Quittant tristement le port, je remontai sur le quai ; je traversai un pont, et je vis au loin la fumée d’un bateau à vapeur, s’approchant. J’allai à sa rencontre dans l’espoir de trouver le débarcadère où descendaient les voyageurs, et de pouvoir peut-être m’employer à porter les bagages de quelque passager ; en effet, je vis bientôt sur la berge un écriteau désignant le point d’arrivée de ces paquebots ; je me hâtai de descendre au bord de la rivière, mais déjà une double haie d’hommes et de très-jeunes gens déguenillés se pressait sur la rive, attendant avec une impatience jalouse et farouche la proie qui leur arrivait. Échangeant entre eux des injures, des menaces, des coups afin d’être plus ou moins favorablement placés pour la descente, ils étaient là une trentaine peut-être, et autant que j’en pouvais juger à mesure que s’approchait le vapeur, il n’y avait pas plus de dix à douze voyageurs sur le pont de ce bateau.

Saisi d’une répugnance invincible, je renonçai d’avance à faire, cette fois du moins, concurrence aux habitués du débarcadère.

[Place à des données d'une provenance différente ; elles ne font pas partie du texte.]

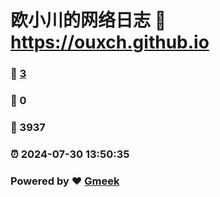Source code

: # 欧小川的网络日志 :link: https://ouxch.github.io 
### :page_facing_up: [3](https://ouxch.github.io/tag.html) 
### :speech_balloon: 0 
### :hibiscus: 3937 
### :alarm_clock: 2024-07-30 13:50:35 
### Powered by :heart: [Gmeek](https://github.com/Meekdai/Gmeek)
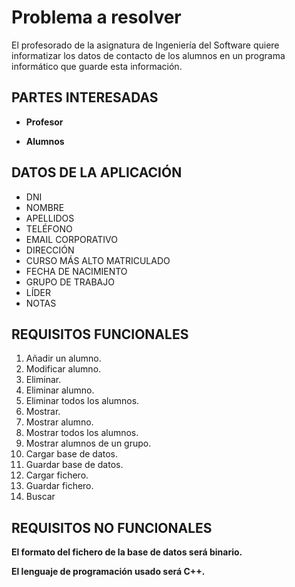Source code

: # Problema a resolver

El profesorado de la asignatura de Ingeniería del Software quiere informatizar los datos de contacto de los alumnos en un programa informático que guarde esta información.

## PARTES INTERESADAS

* **Profesor**

* **Alumnos**

## DATOS DE LA APLICACIÓN

* DNI
* NOMBRE
* APELLIDOS
* TELÉFONO
* EMAIL CORPORATIVO
* DIRECCIÓN
* CURSO MÁS ALTO MATRICULADO
* FECHA DE NACIMIENTO
* GRUPO DE TRABAJO
* LÍDER
* NOTAS

## REQUISITOS FUNCIONALES

1. Añadir un alumno.
2. Modificar alumno.
3. Eliminar.
4. Eliminar alumno.
5. Eliminar todos los alumnos.
6. Mostrar.
7. Mostrar alumno.
8. Mostrar todos los alumnos.
9. Mostrar alumnos de un grupo.
10. Cargar base de datos.
11. Guardar base de datos.
12. Cargar fichero.
13. Guardar fichero.
14. Buscar

## REQUISITOS NO FUNCIONALES

**El formato del fichero de la base de datos será binario.**

**El lenguaje de programación usado será C++.**
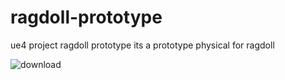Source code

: # ragdoll-prototype
ue4 project ragdoll prototype its a prototype physical for ragdoll






![download](https://user-images.githubusercontent.com/103854198/175323499-bc4d2dfb-5468-40a8-8e41-798035da1368.jpg)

Je m’assis sur une borne, afin de juger, d’après ce que j’allais voir, de la chance qui m’attendait plus tard. À peine le bateau fut-il amarré, que tous ces commissionnaires déguenillés, l’injure, la menace à la bouche, se ruèrent en tumulte sur le point de la berge où l’on venait de jeter une planche pour servir à la descente des passagers ; là je vis une scène ignoble de brutalité : huit à dix de ces gens, les plus vigoureux et les plus hardis, se partagèrent le transport des bagages, après avoir injurié, repoussé, frappé leurs concurrents avec férocité. Un malheureux enfant de quinze à seize ans avait le visage en sang, et sa voix grêle se mêla bientôt aux injures, aux huées menaçantes et irritées dont le plus grand nombre de ces gens poursuivirent leurs compagnons porteurs des bagages.

La vue de cette misère et de tous les sentiments abjects, haineux ou cruels qu’elle engendrait, me fit un mal horrible ; il me paraissait impossible de me résoudre à gagner mon pain de chaque jour en rivalité avec ces misérables : je frissonnais de dégoût, de frayeur et de pitié en examinant ces figures hâves, flétries, farouches, fatalement marquées du sceau du malheur, du vice ou du crime ; les travailleurs du port, auxquels je m’étais d’abord adressé, m’avaient accueilli avec une grossièreté menaçante ; mais je n’avais pas vu parmi eux ces types à la fois dégradés, effrayants, si nombreux parmi les malheureux qui se pressaient à la descente du bateau à vapeur ; je reconnus la vérité de l’observation du maître du garni à l’endroit de ces hommes, dont la plupart, m’avait-il dit, étaient malfaiteurs ou repris de justice.

M’approchant d’un homme qui me parut plutôt un désœuvré qu’un habitué du débarcadère, je lui demandai si les bateaux à vapeur abordaient journellement à cet endroit ; il me répondit que chaque jour il arrivait un paquebot le matin et qu’il en repartait un autre le soir. Ce dernier renseignement m’intéressait peu, car en quittant Paris, les voyageurs envoyaient leurs bagages par les commissionnaires des hôtels. La descente du bateau du matin m’offrait seule quelque chance de salaire, à la condition d’entrer en lutte ouverte avec mes sinistres concurrents.

Et pourtant, à cette pensée, malgré mes pressants besoins, j’éprouvais un dégoût insurmontable.

Je regardais tristement autour de moi, lorsqu’au milieu d’un des groupes de gens qui n’avaient rien pu transporter j’aperçus le cul-de-jatte… bientôt accompagné d’un autre homme à figure sinistre et d’un enfant de quinze ans, il quitta le débarcadère et remonta sur le quai.

Cédant à un mouvement presque involontaire… je suivis ce bandit… Peut-être allait-il retrouver Bamboche.